> **Try it**
Repeat the data as given. Images do not go in the copy.

> **Records shown**
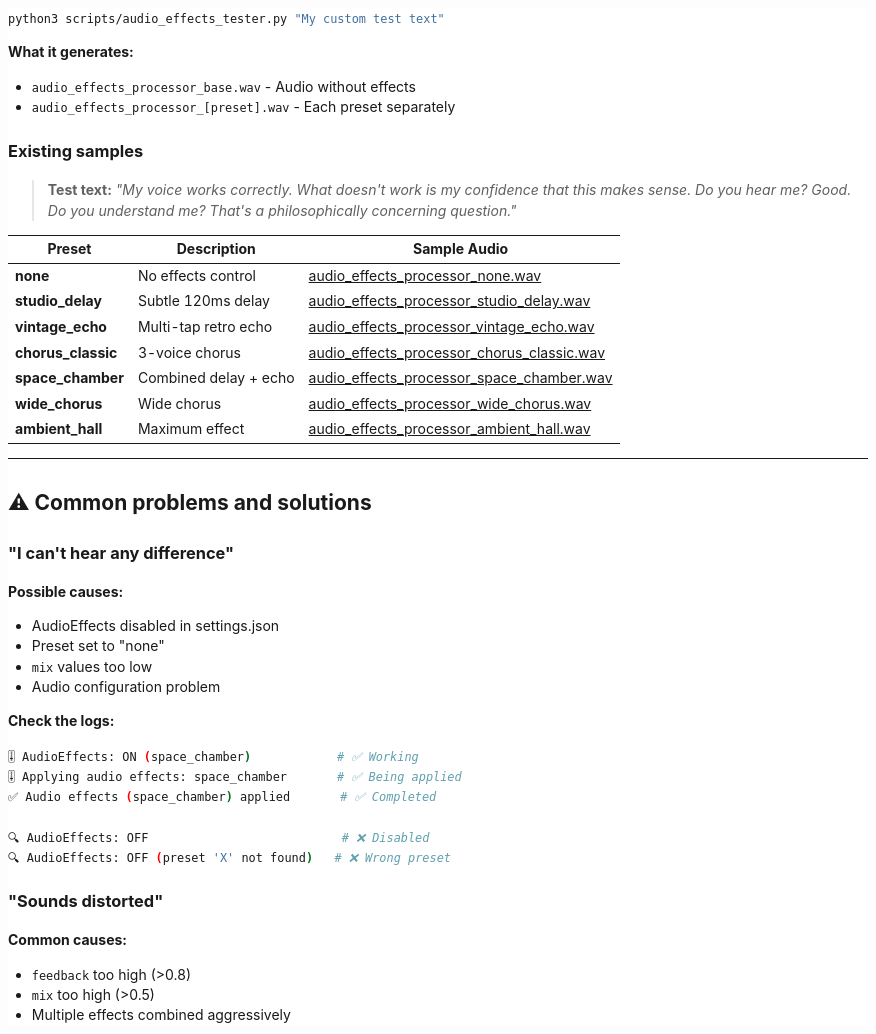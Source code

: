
```bash
python3 scripts/audio_effects_tester.py "My custom test text"
```

**What it generates:**
- `audio_effects_processor_base.wav` - Audio without effects
- `audio_effects_processor_[preset].wav` - Each preset separately

### Existing samples

> **Test text:** _"My voice works correctly. What doesn't work is my confidence that this makes sense. Do you hear me? Good. Do you understand me? That's a philosophically concerning question."_

| Preset             | Description            | Sample Audio                                                                                      |
| ------------------ | ---------------------- | ------------------------------------------------------------------------------------------------- |
| **none**           | No effects control     | [audio_effects_processor_none.wav](/samples/audio_effects_processor_none.wav)                     |
| **studio_delay**   | Subtle 120ms delay     | [audio_effects_processor_studio_delay.wav](/samples/audio_effects_processor_studio_delay.wav)     |
| **vintage_echo**   | Multi-tap retro echo   | [audio_effects_processor_vintage_echo.wav](/samples/audio_effects_processor_vintage_echo.wav)     |
| **chorus_classic** | 3-voice chorus         | [audio_effects_processor_chorus_classic.wav](/samples/audio_effects_processor_chorus_classic.wav) |
| **space_chamber**  | Combined delay + echo  | [audio_effects_processor_space_chamber.wav](/samples/audio_effects_processor_space_chamber.wav)   |
| **wide_chorus**    | Wide chorus            | [audio_effects_processor_wide_chorus.wav](/samples/audio_effects_processor_wide_chorus.wav)       |
| **ambient_hall**   | Maximum effect         | [audio_effects_processor_ambient_hall.wav](/samples/audio_effects_processor_ambient_hall.wav)     |

---

## ⚠️ Common problems and solutions

### "I can't hear any difference"

**Possible causes:**
- AudioEffects disabled in settings.json
- Preset set to "none"
- `mix` values too low
- Audio configuration problem

**Check the logs:**
```bash
🎚️ AudioEffects: ON (space_chamber)            # ✅ Working
🎚️ Applying audio effects: space_chamber       # ✅ Being applied
✅ Audio effects (space_chamber) applied       # ✅ Completed

🔍 AudioEffects: OFF                           # ❌ Disabled
🔍 AudioEffects: OFF (preset 'X' not found)   # ❌ Wrong preset
```

### "Sounds distorted"

**Common causes:**
- `feedback` too high (>0.8)
- `mix` too high (>0.5)
- Multiple effects combined aggressively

> **Answer space**
Source code

:
```bash
python3 scripts/audio_effects_tester.py "My custom test text"
```

**What it generates:**
- `audio_effects_processor_base.wav` - Audio without effects
- `audio_effects_processor_[preset].wav` - Each preset separately

### Existing samples

> **Test text:** _"My voice works correctly. What doesn't work is my confidence that this makes sense. Do you hear me? Good. Do you understand me? That's a philosophically concerning question."_

| Preset             | Description            | Sample Audio                                                                                      |
| ------------------ | ---------------------- | ------------------------------------------------------------------------------------------------- |
| **none**           | No effects control     | [audio_effects_processor_none.wav](/samples/audio_effects_processor_none.wav)                     |
| **studio_delay**   | Subtle 120ms delay     | [audio_effects_processor_studio_delay.wav](/samples/audio_effects_processor_studio_delay.wav)     |
| **vintage_echo**   | Multi-tap retro echo   | [audio_effects_processor_vintage_echo.wav](/samples/audio_effects_processor_vintage_echo.wav)     |
| **chorus_classic** | 3-voice chorus         | [audio_effects_processor_chorus_classic.wav](/samples/audio_effects_processor_chorus_classic.wav) |
| **space_chamber**  | Combined delay + echo  | [audio_effects_processor_space_chamber.wav](/samples/audio_effects_processor_space_chamber.wav)   |
| **wide_chorus**    | Wide chorus            | [audio_effects_processor_wide_chorus.wav](/samples/audio_effects_processor_wide_chorus.wav)       |
| **ambient_hall**   | Maximum effect         | [audio_effects_processor_ambient_hall.wav](/samples/audio_effects_processor_ambient_hall.wav)     |

---

## ⚠️ Common problems and solutions

### "I can't hear any difference"

**Possible causes:**
- AudioEffects disabled in settings.json
- Preset set to "none"
- `mix` values too low
- Audio configuration problem

**Check the logs:**
```bash
🎚️ AudioEffects: ON (space_chamber)            # ✅ Working
🎚️ Applying audio effects: space_chamber       # ✅ Being applied
✅ Audio effects (space_chamber) applied       # ✅ Completed

🔍 AudioEffects: OFF                           # ❌ Disabled
🔍 AudioEffects: OFF (preset 'X' not found)   # ❌ Wrong preset
```

### "Sounds distorted"

**Common causes:**
- `feedback` too high (>0.8)
- `mix` too high (>0.5)
- Multiple effects combined aggressively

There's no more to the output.